[Excerpted records]
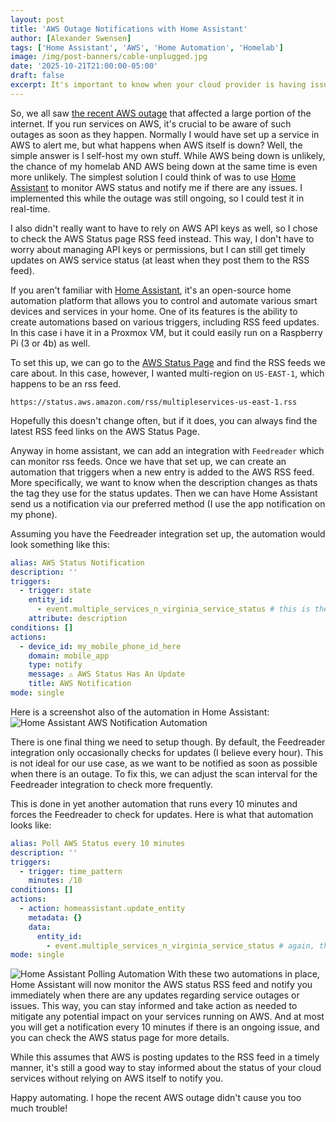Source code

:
```yaml
---
layout: post
title: 'AWS Outage Notifications with Home Assistant'
author: [Alexander Swensen]
tags: ['Home Assistant', 'AWS', 'Home Automation', 'Homelab']
image: /img/post-banners/cable-unplugged.jpg
date: '2025-10-21T21:00:00-05:00'
draft: false
excerpt: It's important to know when your cloud provider is having issues. 😮‍💨 US_EAST_1
---
```


So, we all saw [the recent AWS outage](https://health.aws.amazon.com/health/status?eventID=arn:aws:health:us-east-1::event/MULTIPLE_SERVICES/AWS_MULTIPLE_SERVICES_OPERATIONAL_ISSUE/AWS_MULTIPLE_SERVICES_OPERATIONAL_ISSUE_BA540_514A652BE1A) that affected a large portion of the internet. If you run services on AWS, it's crucial to be aware of such outages as soon as they happen.
Normally I would have set up a service in AWS to alert me, but what happens when AWS itself is down? Well, the simple answer is I self-host my own stuff. While AWS being down is unlikely, the chance of my homelab AND AWS being down at the same time is even more unlikely. The simplest solution I could think of was to use [Home Assistant](https://www.home-assistant.io/) to monitor AWS status and notify me if there are any issues. I implemented this while the outage was still ongoing, so I could test it in real-time.

I also didn't really want to have to rely on AWS API keys as well, so I chose to check the AWS Status page RSS feed instead. This way, I don't have to worry about managing API keys or permissions, but I can still get timely updates on AWS service status (at least when they post them to the RSS feed).

If you aren't familiar with [Home Assistant](https://www.home-assistant.io/), it's an open-source home automation platform that allows you to control and automate various smart devices and services in your home. One of its features is the ability to create automations based on various triggers, including RSS feed updates. In this case i have it in a Proxmox VM, but it could easily run on a Raspberry Pi (3 or 4b) as well.

To set this up, we can go to the [AWS Status Page](https://health.aws.amazon.com/health/status) and find the RSS feeds we care about. In this case, however, I wanted multi-region on `US-EAST-1`, which happens to be an rss feed.

```
https://status.aws.amazon.com/rss/multipleservices-us-east-1.rss
```

Hopefully this doesn't change often, but if it does, you can always find the latest RSS feed links on the AWS Status Page.

Anyway in home assistant, we can add an integration with `Feedreader` which can monitor rss feeds. Once we have that set up, we can create an automation that triggers when a new entry is added to the AWS RSS feed. More specifically, we want to know when the description changes as thats the tag they use for the status updates. Then we can have Home Assistant send us a notification via our preferred method (I use the app notification on my phone).

Assuming you have the Feedreader integration set up, the automation would look something like this:

```yaml
alias: AWS Status Notification
description: ''
triggers:
  - trigger: state
    entity_id:
      - event.multiple_services_n_virginia_service_status # this is the feedreader entity for the rss feed
    attribute: description
conditions: []
actions:
  - device_id: my_mobile_phone_id_here
    domain: mobile_app
    type: notify
    message: ⚠️ AWS Status Has An Update
    title: AWS Notification
mode: single
```

Here is a screenshot also of the automation in Home Assistant: ![Home Assistant AWS Notification Automation](/img/screenshot-aws-status-notification.png)

There is one final thing we need to setup though. By default, the Feedreader integration only occasionally checks for updates (I believe every hour). This is not ideal for our use case, as we want to be notified as soon as possible when there is an outage. To fix this, we can adjust the scan interval for the Feedreader integration to check more frequently.

This is done in yet another automation that runs every 10 minutes and forces the Feedreader to check for updates. Here is what that automation looks like:

```yaml
alias: Poll AWS Status every 10 minutes
description: ''
triggers:
  - trigger: time_pattern
    minutes: /10
conditions: []
actions:
  - action: homeassistant.update_entity
    metadata: {}
    data:
      entity_id:
        - event.multiple_services_n_virginia_service_status # again, the feedreader entity for the rss feed, yours will likely be different
mode: single
```

![Home Assistant Polling Automation](/img/screenshot-aws-poll-status.png)
With these two automations in place, Home Assistant will now monitor the AWS status RSS feed and notify you immediately when there are any updates regarding service outages or issues. This way, you can stay informed and take action as needed to mitigate any potential impact on your services running on AWS. And at most you will get a notification every 10 minutes if there is an ongoing issue, and you can check the AWS status page for more details.

While this assumes that AWS is posting updates to the RSS feed in a timely manner, it's still a good way to stay informed about the status of your cloud services without relying on AWS itself to notify you.

Happy automating. I hope the recent AWS outage didn't cause you too much trouble!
[/Excerpted records]
Problem requirements: Quote the listing above in full, except for the pictures.

Solution for this exercise:
Source code

:
```yaml
---
layout: post
title: 'AWS Outage Notifications with Home Assistant'
author: [Alexander Swensen]
tags: ['Home Assistant', 'AWS', 'Home Automation', 'Homelab']
image: /img/post-banners/cable-unplugged.jpg
date: '2025-10-21T21:00:00-05:00'
draft: false
excerpt: It's important to know when your cloud provider is having issues. 😮‍💨 US_EAST_1
---
```


So, we all saw [the recent AWS outage](https://health.aws.amazon.com/health/status?eventID=arn:aws:health:us-east-1::event/MULTIPLE_SERVICES/AWS_MULTIPLE_SERVICES_OPERATIONAL_ISSUE/AWS_MULTIPLE_SERVICES_OPERATIONAL_ISSUE_BA540_514A652BE1A) that affected a large portion of the internet. If you run services on AWS, it's crucial to be aware of such outages as soon as they happen.
Normally I would have set up a service in AWS to alert me, but what happens when AWS itself is down? Well, the simple answer is I self-host my own stuff. While AWS being down is unlikely, the chance of my homelab AND AWS being down at the same time is even more unlikely. The simplest solution I could think of was to use [Home Assistant](https://www.home-assistant.io/) to monitor AWS status and notify me if there are any issues. I implemented this while the outage was still ongoing, so I could test it in real-time.

I also didn't really want to have to rely on AWS API keys as well, so I chose to check the AWS Status page RSS feed instead. This way, I don't have to worry about managing API keys or permissions, but I can still get timely updates on AWS service status (at least when they post them to the RSS feed).

If you aren't familiar with [Home Assistant](https://www.home-assistant.io/), it's an open-source home automation platform that allows you to control and automate various smart devices and services in your home. One of its features is the ability to create automations based on various triggers, including RSS feed updates. In this case i have it in a Proxmox VM, but it could easily run on a Raspberry Pi (3 or 4b) as well.

To set this up, we can go to the [AWS Status Page](https://health.aws.amazon.com/health/status) and find the RSS feeds we care about. In this case, however, I wanted multi-region on `US-EAST-1`, which happens to be an rss feed.

```
https://status.aws.amazon.com/rss/multipleservices-us-east-1.rss
```

Hopefully this doesn't change often, but if it does, you can always find the latest RSS feed links on the AWS Status Page.

Anyway in home assistant, we can add an integration with `Feedreader` which can monitor rss feeds. Once we have that set up, we can create an automation that triggers when a new entry is added to the AWS RSS feed. More specifically, we want to know when the description changes as thats the tag they use for the status updates. Then we can have Home Assistant send us a notification via our preferred method (I use the app notification on my phone).

Assuming you have the Feedreader integration set up, the automation would look something like this:

```yaml
alias: AWS Status Notification
description: ''
triggers:
  - trigger: state
    entity_id:
      - event.multiple_services_n_virginia_service_status # this is the feedreader entity for the rss feed
    attribute: description
conditions: []
actions:
  - device_id: my_mobile_phone_id_here
    domain: mobile_app
    type: notify
    message: ⚠️ AWS Status Has An Update
    title: AWS Notification
mode: single
```

Here is a screenshot also of the automation in Home Assistant: ![Home Assistant AWS Notification Automation](/img/screenshot-aws-status-notification.png)

There is one final thing we need to setup though. By default, the Feedreader integration only occasionally checks for updates (I believe every hour). This is not ideal for our use case, as we want to be notified as soon as possible when there is an outage. To fix this, we can adjust the scan interval for the Feedreader integration to check more frequently.

This is done in yet another automation that runs every 10 minutes and forces the Feedreader to check for updates. Here is what that automation looks like:

```yaml
alias: Poll AWS Status every 10 minutes
description: ''
triggers:
  - trigger: time_pattern
    minutes: /10
conditions: []
actions:
  - action: homeassistant.update_entity
    metadata: {}
    data:
      entity_id:
        - event.multiple_services_n_virginia_service_status # again, the feedreader entity for the rss feed, yours will likely be different
mode: single
```

![Home Assistant Polling Automation](/img/screenshot-aws-poll-status.png)
With these two automations in place, Home Assistant will now monitor the AWS status RSS feed and notify you immediately when there are any updates regarding service outages or issues. This way, you can stay informed and take action as needed to mitigate any potential impact on your services running on AWS. And at most you will get a notification every 10 minutes if there is an ongoing issue, and you can check the AWS status page for more details.

While this assumes that AWS is posting updates to the RSS feed in a timely manner, it's still a good way to stay informed about the status of your cloud services without relying on AWS itself to notify you.

Happy automating. I hope the recent AWS outage didn't cause you too much trouble!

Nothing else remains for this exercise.